- [Work to be completed]:
Among the entries, which lines carry the string "informação"? Copy each of them.

[Saved entries]
........
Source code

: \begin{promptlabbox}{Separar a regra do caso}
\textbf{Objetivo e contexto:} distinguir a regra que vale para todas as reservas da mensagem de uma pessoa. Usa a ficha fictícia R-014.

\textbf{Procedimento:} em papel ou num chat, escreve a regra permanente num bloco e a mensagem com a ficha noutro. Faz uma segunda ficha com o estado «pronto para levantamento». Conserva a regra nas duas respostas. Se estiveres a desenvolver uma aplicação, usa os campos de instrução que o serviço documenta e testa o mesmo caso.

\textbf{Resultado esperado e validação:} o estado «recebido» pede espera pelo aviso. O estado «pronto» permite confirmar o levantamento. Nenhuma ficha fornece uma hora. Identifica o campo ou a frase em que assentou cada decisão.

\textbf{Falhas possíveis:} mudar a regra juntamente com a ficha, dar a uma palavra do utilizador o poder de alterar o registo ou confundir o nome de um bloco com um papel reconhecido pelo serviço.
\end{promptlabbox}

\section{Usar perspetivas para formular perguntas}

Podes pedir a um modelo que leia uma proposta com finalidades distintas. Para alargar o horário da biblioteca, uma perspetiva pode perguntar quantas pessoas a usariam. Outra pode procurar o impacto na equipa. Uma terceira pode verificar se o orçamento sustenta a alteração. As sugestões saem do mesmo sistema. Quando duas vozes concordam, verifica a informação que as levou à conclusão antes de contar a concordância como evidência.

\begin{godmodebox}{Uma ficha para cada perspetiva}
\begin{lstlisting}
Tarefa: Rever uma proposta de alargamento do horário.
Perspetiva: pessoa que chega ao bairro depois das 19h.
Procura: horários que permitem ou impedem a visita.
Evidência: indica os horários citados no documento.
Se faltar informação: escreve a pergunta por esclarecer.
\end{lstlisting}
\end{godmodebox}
........
- [Written answer]:
Podes pedir a um modelo que leia uma proposta com finalidades distintas. Para alargar o horário da biblioteca, uma perspetiva pode perguntar quantas pessoas a usariam. Outra pode procurar o impacto na equipa. Uma terceira pode verificar se o orçamento sustenta a alteração. As sugestões saem do mesmo sistema. Quando duas vozes concordam, verifica a informação que as levou à conclusão antes de contar a concordância como evidência.
Se faltar informação: escreve a pergunta por esclarecer.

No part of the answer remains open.